=== Section Start ===

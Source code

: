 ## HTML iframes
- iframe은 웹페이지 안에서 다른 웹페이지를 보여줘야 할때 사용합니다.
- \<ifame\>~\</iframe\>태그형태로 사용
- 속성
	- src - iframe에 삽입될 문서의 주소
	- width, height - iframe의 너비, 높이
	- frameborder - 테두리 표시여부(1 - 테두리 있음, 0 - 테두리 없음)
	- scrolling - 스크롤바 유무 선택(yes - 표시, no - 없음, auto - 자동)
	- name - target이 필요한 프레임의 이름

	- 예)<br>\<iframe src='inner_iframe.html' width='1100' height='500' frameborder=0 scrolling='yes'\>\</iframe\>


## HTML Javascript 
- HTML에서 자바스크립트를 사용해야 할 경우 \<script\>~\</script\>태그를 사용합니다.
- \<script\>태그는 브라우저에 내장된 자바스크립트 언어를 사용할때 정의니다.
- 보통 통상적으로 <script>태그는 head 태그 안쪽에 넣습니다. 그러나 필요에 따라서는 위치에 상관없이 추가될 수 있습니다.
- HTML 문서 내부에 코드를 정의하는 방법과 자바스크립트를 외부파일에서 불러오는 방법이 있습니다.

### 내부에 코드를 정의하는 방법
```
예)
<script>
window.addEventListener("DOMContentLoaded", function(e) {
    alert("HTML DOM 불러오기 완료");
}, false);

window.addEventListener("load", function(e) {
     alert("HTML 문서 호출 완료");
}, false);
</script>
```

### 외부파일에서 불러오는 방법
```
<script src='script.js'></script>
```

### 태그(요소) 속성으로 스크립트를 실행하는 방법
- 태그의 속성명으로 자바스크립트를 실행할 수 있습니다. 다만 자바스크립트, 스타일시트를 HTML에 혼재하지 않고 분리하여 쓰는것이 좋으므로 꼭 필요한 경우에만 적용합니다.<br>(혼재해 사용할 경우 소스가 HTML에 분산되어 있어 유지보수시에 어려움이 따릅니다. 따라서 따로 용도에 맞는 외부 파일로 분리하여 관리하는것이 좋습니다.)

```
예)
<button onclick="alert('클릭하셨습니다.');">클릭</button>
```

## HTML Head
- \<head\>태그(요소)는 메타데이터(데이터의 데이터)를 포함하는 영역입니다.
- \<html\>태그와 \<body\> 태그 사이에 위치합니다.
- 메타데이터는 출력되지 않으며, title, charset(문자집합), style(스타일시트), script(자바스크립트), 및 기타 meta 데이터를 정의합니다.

=== Section End ===

● WORK ITEM
Set down an exact copy of the entries above.

● RESPONSE FOR THIS EXERCISE
Source code

: ## HTML iframes
- iframe은 웹페이지 안에서 다른 웹페이지를 보여줘야 할때 사용합니다.
- \<ifame\>~\</iframe\>태그형태로 사용
- 속성
	- src - iframe에 삽입될 문서의 주소
	- width, height - iframe의 너비, 높이
	- frameborder - 테두리 표시여부(1 - 테두리 있음, 0 - 테두리 없음)
	- scrolling - 스크롤바 유무 선택(yes - 표시, no - 없음, auto - 자동)
	- name - target이 필요한 프레임의 이름

	- 예)<br>\<iframe src='inner_iframe.html' width='1100' height='500' frameborder=0 scrolling='yes'\>\</iframe\>


## HTML Javascript 
- HTML에서 자바스크립트를 사용해야 할 경우 \<script\>~\</script\>태그를 사용합니다.
- \<script\>태그는 브라우저에 내장된 자바스크립트 언어를 사용할때 정의니다.
- 보통 통상적으로 <script>태그는 head 태그 안쪽에 넣습니다. 그러나 필요에 따라서는 위치에 상관없이 추가될 수 있습니다.
- HTML 문서 내부에 코드를 정의하는 방법과 자바스크립트를 외부파일에서 불러오는 방법이 있습니다.

### 내부에 코드를 정의하는 방법
```
예)
<script>
window.addEventListener("DOMContentLoaded", function(e) {
    alert("HTML DOM 불러오기 완료");
}, false);

window.addEventListener("load", function(e) {
     alert("HTML 문서 호출 완료");
}, false);
</script>
```

### 외부파일에서 불러오는 방법
```
<script src='script.js'></script>
```

### 태그(요소) 속성으로 스크립트를 실행하는 방법
- 태그의 속성명으로 자바스크립트를 실행할 수 있습니다. 다만 자바스크립트, 스타일시트를 HTML에 혼재하지 않고 분리하여 쓰는것이 좋으므로 꼭 필요한 경우에만 적용합니다.<br>(혼재해 사용할 경우 소스가 HTML에 분산되어 있어 유지보수시에 어려움이 따릅니다. 따라서 따로 용도에 맞는 외부 파일로 분리하여 관리하는것이 좋습니다.)

```
예)
<button onclick="alert('클릭하셨습니다.');">클릭</button>
```

## HTML Head
- \<head\>태그(요소)는 메타데이터(데이터의 데이터)를 포함하는 영역입니다.
- \<html\>태그와 \<body\> 태그 사이에 위치합니다.
- 메타데이터는 출력되지 않으며, title, charset(문자집합), style(스타일시트), script(자바스크립트), 및 기타 meta 데이터를 정의합니다.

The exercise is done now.